QUELQUES COUVERTURES DE PILOTE...

Du temps de Jacquot le mousse avec GOSCINNY, puis de NORBERT ET KARI, seul...

 

La publication de la plupart des couvertures que j'ai réalisées pour le journal de Pilote me replonge dans cette situation qui annonçait grandement celle que nous vivons aujourd'hui, et au sommet de laquelle on retrouve un homme exceptionnel qui en est l'un des artisans majeurs: René GOSCINNY.

C'est très difficile de parler de René Goscinny.

Les événements, se déroulant avec une force inouïe et aveugle, en ont fait un génie, une sorte de surhomme. Surhomme de la bande dessinée peut-être, mais surhomme quand même. Un génie.

On ne parle pas de ces hommes qui ont fait l'Histoire sans s'exposer à la critique, à l'injustice, à l'envie, et ce, QUOI QU'ON EN DISE.

La prudence conseille qu'il faut admirer ou se taire.

 

Bon. Je le sais. Je vais quand même essayer de dire quelques mots. Ils seront forcément interprétés, déformés, incompris, mais tant pis. Ce n'était pas un surhomme à l'époque où je l'ai rencontré par hasard. Ca n'était qu'un homme comme les autres, et qui vivait difficilement de son métier. Rien de plus, rien de moins.

J'ai beaucoup aimé René Goscinny.

 

Pour de bon et pour tout un tas de bonnes raisons. 

 

La première fois que je l'ai rencontré, l'armée, qui m'avait enrôlé pendant huit mois pour faire l'imbécile en Algérie, venait de me recracher sur le carreau parisien, et j'étais bien embarrassé.

En partant, j'avais planté toutes mes collaborations, à l'improviste. On ne m'avait pas laissé le temps de faire autrement. A cette époque, je n'avais aucune ambition, et pas les moyens d'en avoir. Mais, par contre, j'avais beaucoup de travail. Aujourd'hui, on dirait "des petits boulots", mais plein.

Or, pendant mon absence, on m'avait remplacé,  partout.
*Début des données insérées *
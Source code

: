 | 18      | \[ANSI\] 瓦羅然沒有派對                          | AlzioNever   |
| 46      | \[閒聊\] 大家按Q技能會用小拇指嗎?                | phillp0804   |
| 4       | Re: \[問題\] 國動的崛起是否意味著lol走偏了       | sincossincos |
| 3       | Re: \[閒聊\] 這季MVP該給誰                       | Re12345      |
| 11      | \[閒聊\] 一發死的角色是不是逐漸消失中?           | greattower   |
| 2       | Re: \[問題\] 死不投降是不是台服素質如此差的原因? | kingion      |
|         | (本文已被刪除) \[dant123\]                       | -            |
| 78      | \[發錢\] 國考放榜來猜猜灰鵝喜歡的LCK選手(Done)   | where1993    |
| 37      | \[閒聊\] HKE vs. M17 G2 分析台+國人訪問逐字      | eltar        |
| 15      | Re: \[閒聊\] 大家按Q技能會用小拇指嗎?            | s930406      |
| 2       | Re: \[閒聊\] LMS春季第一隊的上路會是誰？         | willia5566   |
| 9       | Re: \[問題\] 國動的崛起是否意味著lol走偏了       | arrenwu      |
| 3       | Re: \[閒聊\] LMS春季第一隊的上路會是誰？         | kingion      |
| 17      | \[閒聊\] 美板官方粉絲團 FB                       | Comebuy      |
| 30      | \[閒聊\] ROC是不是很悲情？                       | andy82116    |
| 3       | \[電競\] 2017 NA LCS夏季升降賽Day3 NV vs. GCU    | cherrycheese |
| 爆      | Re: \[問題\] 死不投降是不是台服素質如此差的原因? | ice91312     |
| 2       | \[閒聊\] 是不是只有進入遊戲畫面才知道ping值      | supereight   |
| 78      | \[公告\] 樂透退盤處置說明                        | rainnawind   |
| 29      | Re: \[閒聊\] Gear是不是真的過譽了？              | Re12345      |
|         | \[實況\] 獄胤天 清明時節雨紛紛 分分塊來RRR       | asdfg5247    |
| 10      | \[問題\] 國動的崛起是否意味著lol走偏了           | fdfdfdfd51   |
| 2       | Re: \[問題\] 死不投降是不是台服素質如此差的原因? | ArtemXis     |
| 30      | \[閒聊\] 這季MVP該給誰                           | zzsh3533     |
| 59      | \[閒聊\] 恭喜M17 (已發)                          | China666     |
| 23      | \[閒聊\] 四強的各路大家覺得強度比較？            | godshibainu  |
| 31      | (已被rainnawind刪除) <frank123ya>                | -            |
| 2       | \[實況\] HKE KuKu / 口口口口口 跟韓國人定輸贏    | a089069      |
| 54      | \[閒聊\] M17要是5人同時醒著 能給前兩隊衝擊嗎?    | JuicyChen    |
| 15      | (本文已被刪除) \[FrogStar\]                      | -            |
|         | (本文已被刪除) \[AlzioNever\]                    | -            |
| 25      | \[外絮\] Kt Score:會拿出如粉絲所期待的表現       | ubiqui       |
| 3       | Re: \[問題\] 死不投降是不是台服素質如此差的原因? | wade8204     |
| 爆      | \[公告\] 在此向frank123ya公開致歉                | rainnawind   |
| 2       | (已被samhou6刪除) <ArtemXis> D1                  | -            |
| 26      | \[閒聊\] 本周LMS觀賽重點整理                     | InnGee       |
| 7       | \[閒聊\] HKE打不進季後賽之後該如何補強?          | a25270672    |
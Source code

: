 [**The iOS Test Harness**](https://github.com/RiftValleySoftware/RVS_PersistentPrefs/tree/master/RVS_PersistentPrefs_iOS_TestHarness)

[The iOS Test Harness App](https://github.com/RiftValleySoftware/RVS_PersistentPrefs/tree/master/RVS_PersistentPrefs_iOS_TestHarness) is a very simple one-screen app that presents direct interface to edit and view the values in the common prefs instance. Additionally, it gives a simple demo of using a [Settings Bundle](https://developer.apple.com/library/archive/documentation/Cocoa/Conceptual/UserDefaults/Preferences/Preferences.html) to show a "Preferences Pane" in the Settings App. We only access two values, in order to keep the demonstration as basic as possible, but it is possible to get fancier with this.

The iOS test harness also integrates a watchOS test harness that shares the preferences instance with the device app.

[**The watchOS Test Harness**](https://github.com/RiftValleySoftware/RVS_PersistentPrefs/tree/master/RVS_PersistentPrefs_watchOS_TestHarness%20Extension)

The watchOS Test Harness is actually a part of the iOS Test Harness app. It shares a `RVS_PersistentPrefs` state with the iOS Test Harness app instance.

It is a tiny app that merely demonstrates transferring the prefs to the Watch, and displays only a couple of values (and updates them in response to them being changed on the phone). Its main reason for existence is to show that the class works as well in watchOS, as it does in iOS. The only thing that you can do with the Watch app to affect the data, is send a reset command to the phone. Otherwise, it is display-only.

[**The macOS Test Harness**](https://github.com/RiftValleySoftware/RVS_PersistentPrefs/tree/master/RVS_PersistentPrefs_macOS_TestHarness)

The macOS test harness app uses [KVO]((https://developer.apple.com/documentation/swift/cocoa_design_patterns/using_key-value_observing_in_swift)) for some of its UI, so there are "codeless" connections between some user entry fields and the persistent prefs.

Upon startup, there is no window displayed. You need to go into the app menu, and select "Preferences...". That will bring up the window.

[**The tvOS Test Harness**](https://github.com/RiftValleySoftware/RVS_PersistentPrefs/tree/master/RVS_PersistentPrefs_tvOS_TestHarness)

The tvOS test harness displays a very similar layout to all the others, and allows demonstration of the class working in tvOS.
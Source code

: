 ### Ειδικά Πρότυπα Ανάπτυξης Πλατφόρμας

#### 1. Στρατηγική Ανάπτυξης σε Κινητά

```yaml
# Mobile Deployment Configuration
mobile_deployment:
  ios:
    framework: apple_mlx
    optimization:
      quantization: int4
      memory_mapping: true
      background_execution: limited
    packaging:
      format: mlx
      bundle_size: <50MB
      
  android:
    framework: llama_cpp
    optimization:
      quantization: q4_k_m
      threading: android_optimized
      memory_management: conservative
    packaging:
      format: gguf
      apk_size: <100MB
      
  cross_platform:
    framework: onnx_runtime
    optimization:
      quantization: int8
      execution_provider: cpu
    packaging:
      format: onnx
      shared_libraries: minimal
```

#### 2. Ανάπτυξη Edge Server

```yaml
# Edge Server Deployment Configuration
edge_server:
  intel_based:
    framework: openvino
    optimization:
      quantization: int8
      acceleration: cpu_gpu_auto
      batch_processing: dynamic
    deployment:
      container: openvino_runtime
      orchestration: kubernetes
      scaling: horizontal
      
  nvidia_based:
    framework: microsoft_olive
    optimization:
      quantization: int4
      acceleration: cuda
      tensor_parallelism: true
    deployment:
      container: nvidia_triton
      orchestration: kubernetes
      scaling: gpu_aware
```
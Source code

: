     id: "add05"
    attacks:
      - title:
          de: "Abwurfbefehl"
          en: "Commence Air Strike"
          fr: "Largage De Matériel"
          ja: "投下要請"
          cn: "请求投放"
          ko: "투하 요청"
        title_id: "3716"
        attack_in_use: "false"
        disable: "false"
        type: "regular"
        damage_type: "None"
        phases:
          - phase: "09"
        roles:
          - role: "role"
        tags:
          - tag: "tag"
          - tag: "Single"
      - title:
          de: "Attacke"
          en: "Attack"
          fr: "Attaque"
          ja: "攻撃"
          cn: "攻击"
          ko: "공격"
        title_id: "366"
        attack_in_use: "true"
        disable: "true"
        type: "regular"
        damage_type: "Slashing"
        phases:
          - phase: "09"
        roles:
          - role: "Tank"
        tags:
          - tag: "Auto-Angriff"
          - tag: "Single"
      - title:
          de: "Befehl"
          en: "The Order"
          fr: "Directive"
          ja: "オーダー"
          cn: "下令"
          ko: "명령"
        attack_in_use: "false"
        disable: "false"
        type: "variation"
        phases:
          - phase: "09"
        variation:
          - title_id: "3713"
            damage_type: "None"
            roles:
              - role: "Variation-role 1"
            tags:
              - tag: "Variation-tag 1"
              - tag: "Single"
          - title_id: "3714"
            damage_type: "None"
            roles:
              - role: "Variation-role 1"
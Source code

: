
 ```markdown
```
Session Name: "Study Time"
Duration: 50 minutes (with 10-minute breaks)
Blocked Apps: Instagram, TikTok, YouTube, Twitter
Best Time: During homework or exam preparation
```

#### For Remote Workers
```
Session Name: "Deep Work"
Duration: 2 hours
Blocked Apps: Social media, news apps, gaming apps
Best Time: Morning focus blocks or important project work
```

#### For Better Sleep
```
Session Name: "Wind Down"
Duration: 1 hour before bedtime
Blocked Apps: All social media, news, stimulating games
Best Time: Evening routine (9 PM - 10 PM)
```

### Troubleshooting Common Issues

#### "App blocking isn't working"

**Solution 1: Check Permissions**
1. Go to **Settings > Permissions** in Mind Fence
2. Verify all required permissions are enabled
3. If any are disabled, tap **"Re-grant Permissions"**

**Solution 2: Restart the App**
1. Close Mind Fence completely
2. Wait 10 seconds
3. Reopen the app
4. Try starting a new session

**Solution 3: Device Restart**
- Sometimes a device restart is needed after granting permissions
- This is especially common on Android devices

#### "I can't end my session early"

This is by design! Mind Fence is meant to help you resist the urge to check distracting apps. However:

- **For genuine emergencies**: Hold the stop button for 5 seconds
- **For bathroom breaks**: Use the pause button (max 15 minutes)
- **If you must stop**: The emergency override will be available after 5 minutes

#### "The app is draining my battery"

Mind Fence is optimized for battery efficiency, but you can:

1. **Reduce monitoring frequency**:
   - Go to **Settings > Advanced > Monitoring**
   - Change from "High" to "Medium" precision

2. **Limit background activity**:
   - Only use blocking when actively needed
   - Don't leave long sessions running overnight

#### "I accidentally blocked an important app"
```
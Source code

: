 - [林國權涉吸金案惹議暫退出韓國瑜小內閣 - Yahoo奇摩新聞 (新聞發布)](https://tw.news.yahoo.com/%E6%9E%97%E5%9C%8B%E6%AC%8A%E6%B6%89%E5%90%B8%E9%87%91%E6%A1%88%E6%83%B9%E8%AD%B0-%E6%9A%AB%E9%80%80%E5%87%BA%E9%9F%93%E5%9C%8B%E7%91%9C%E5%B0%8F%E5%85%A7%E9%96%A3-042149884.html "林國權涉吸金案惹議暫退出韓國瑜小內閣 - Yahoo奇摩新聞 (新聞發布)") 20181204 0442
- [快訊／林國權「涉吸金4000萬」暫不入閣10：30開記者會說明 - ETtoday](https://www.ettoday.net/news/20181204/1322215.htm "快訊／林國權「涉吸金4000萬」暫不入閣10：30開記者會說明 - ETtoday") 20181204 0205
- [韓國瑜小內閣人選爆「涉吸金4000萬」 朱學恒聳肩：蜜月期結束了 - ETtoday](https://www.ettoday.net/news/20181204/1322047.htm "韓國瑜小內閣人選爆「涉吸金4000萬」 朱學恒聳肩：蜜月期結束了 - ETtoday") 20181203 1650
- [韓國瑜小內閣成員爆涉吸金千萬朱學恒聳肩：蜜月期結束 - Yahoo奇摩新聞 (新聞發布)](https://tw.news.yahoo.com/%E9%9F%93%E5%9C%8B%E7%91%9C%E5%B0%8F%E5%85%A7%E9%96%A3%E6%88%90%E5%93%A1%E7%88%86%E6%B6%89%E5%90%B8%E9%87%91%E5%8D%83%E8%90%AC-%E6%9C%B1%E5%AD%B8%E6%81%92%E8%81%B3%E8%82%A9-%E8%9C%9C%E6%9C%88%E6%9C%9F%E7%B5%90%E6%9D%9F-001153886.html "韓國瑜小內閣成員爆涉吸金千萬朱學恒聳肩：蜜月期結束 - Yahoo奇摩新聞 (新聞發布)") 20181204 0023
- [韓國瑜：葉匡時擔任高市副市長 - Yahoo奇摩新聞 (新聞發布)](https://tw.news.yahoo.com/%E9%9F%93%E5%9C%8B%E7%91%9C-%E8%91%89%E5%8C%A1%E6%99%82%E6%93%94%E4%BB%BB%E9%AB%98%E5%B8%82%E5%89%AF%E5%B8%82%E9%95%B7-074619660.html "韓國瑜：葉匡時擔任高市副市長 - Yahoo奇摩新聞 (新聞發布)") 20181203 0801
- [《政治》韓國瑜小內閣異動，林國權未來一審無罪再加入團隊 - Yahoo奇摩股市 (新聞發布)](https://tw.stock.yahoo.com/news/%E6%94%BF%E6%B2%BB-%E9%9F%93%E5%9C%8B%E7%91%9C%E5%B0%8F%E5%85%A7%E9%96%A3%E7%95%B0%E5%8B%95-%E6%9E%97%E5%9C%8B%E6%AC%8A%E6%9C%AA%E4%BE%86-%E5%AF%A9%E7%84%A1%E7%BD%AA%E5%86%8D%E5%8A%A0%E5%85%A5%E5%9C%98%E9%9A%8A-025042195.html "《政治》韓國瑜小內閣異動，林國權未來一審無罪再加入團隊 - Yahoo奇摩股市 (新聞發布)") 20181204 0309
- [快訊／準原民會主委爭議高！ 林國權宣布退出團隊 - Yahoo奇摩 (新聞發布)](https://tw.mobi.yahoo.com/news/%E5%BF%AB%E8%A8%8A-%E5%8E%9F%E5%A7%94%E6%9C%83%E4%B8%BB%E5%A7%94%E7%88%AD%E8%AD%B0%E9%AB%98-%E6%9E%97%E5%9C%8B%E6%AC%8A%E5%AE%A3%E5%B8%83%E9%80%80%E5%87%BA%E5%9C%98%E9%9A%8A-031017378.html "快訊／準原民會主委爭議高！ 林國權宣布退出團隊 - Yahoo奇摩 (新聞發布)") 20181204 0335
L'une de ces collaborations consistait à animer deux petits personnages, "Benjamin et Benjamine", sur la 4ème de couve du journal du même nom, fondé par Jean Nohain, un ponte de la radio et de la télé.

C'est moi qui, le premier, les avais créés. J'achetai le journal, pour voir s'ils existaient toujours. Ils existaient toujours! Ils étaient à présent l'oeuvre de deux noms, dont l'un ne m'était pas inconnu: UDERZO pour le dessin, et un certain GOSCINNY pour le scénario. Goscinny, je ne connaissais pas. Par contre Uderzo, c'était mon dieu depuis TOUJOURS. Et quand je dis «mon dieu», ça n'est pas une habileté, une fioriture, une exagération due à l'alcool (je ne bois pas). Je collectionnais ses pages depuis ma plus tendre enfance depuis son "Clopinard", j'avais 12 ans. J'avais constitué des dossiers, classé ses pages qui venaient d'ici, de là, d'ailleurs. Je l'avais vu illustrer tout le dos de France-Dimanche avec des faits divers, imiter les Américains mais en mieux, faire la preuve qu'il pouvait se permettre de dessiner n'importe quoi mieux que les autres. Et, sous sa plume, mes pauvres Benjamin et Benjamine étaient devenus, comme par magie, de vrais personnages, modernes et performants, vivants, quoi.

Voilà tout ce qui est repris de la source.